4. Discussion
The absence of basic research and translational technology has been
highlighted since the 2014-2016 EBOV epidemic in West Africa, the reason
for which is BSL-4 facility restrictions. It is a priority to develop a
safe method for EBOV research with low BSL restrictions and definite
applicability.
Although the result of the neutralization assay is a gold standard for
antibody detection, BSL-4 laboratories are not available for many
research groups.
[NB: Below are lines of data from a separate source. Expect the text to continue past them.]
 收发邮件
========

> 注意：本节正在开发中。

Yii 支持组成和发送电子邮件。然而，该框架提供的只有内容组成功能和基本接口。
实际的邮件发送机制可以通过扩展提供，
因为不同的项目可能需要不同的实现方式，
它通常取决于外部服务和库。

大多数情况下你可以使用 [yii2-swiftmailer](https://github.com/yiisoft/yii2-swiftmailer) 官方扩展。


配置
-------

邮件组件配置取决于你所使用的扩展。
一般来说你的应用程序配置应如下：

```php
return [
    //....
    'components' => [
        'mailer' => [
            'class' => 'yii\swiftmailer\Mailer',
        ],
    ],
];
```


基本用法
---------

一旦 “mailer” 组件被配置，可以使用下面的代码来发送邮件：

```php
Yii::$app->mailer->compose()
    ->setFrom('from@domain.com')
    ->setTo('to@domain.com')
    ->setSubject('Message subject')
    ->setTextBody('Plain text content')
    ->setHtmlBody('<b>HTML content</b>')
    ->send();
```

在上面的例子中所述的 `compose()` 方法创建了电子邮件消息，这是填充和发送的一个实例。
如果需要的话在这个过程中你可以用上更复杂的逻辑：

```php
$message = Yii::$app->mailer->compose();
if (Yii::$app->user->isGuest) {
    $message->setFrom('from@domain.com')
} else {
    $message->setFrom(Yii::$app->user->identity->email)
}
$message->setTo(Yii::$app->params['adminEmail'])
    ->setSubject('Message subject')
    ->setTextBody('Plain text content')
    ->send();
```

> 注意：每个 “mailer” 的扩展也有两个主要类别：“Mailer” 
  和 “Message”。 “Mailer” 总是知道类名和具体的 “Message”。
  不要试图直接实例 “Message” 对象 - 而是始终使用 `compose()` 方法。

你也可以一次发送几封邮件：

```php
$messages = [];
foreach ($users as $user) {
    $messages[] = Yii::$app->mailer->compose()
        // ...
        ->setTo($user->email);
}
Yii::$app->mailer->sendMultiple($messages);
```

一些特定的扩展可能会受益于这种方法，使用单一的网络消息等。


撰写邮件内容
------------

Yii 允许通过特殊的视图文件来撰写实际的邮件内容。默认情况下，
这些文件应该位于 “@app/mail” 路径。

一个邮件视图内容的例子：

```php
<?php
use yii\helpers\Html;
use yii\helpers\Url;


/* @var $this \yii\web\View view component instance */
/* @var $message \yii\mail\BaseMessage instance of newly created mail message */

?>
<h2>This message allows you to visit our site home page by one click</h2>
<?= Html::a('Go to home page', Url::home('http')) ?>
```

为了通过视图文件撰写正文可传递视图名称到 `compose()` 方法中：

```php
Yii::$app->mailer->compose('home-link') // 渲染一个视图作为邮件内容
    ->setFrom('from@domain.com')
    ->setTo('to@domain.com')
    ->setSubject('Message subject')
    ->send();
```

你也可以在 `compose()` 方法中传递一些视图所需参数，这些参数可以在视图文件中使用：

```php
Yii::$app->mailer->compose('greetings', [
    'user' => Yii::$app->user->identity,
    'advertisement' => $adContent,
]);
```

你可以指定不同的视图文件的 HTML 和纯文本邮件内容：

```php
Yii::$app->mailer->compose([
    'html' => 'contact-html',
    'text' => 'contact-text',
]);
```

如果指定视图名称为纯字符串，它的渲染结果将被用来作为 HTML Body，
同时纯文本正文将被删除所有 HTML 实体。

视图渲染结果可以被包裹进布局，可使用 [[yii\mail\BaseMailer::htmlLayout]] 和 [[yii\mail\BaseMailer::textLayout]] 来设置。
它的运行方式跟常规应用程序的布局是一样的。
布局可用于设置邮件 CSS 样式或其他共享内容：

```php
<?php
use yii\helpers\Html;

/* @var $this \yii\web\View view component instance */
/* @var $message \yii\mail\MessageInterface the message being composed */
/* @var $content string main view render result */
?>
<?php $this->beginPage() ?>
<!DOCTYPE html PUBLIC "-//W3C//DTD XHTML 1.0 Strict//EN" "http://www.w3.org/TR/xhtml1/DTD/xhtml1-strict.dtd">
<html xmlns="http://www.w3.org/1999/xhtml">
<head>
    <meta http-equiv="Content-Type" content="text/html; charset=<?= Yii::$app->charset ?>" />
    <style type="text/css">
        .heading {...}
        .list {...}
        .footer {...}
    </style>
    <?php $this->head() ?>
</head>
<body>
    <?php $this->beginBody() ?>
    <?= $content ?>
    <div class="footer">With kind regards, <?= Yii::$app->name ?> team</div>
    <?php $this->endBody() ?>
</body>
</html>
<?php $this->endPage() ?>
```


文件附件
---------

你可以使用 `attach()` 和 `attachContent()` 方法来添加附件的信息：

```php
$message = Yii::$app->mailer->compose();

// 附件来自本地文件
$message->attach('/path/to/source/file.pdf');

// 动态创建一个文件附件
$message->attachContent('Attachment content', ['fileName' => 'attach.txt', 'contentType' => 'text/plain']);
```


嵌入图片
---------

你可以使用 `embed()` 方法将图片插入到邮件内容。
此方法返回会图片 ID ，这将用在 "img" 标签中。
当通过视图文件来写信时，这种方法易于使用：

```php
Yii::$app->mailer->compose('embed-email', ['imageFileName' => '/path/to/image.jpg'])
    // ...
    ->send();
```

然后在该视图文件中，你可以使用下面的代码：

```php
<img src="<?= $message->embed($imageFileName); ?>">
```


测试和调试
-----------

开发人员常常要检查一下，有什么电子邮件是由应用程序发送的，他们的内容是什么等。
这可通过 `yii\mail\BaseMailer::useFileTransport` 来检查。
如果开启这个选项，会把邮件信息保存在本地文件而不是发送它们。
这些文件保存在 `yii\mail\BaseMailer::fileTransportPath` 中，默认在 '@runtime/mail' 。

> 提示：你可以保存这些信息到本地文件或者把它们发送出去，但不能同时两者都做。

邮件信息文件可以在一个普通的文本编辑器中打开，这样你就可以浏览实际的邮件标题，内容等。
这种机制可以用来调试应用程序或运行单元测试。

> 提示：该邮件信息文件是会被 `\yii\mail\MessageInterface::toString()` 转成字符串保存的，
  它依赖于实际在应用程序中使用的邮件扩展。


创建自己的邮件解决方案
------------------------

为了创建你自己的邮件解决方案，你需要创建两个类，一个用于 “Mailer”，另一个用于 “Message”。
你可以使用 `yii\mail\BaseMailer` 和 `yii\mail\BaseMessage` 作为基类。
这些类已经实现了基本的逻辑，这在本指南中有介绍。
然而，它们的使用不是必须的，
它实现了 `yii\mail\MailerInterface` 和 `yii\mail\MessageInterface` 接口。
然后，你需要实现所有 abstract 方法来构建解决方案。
In this situation, many groups developed an increasing
number of agents, which are single replication cycle pseudotyped
viruses, for hazardous pathogens based on the lentivirus system
(Chen et al., 2018;
Qiu et al., 2013;
Zhao et al., 2013). In addition, the
efficient expression of the luciferase reporter gene in infected cells
was demonstrated after GP-mediated infection (Fig. 2b, 2c), indicating
the infection efficiency. These features make pseudotyped EBOV a safe
and quantifiable tool for antiviral drug discovery and neutralizing
activity evaluation.
Among the viral proteins, GPs are considered the major pathogenicity
factor (Panina et al., 2017). EBOV entry
into target cells is initiated by the interaction between the viral GP
and receptors on the surface of target cells. As a result, the GP of
EBOV was selected to construct the pseudotyped EBOV in this study. As
expected, GP endowed the pseudotyped EBOV with similar infectivity of
authentic EBOV, as indicated by the result that the pseudotyped EBOV
could infect different target cells in this study, except C3/36 cells
from mosquitoes (Fig. 2a).
All assays involving live EBOV have to be performed under BSL-4
conditions because of the high lethality of EBOV, which limits the
application of these assays. However, the pseudotyped EBOV generated
from our two-plasmid system has only a single infection cycle (Fig. 2d,
2e), so that it cannot cause mass infection and death. In addition,
based on the pseudotyped EBOV, we developed a neutralization assay to
evaluate the neutralizing activity of the antibody products. As our data
show (Fig. 3a), the pseudotyped EBOV neutralization assay can
successfully be used for neutralizing activity evaluation, having the
consistent results with an authentic EBOV-based neutralization assay in
neutralizing antibody detection, confirming its potential application
value in antiviral drug discovery and neutralizing antibody evaluation.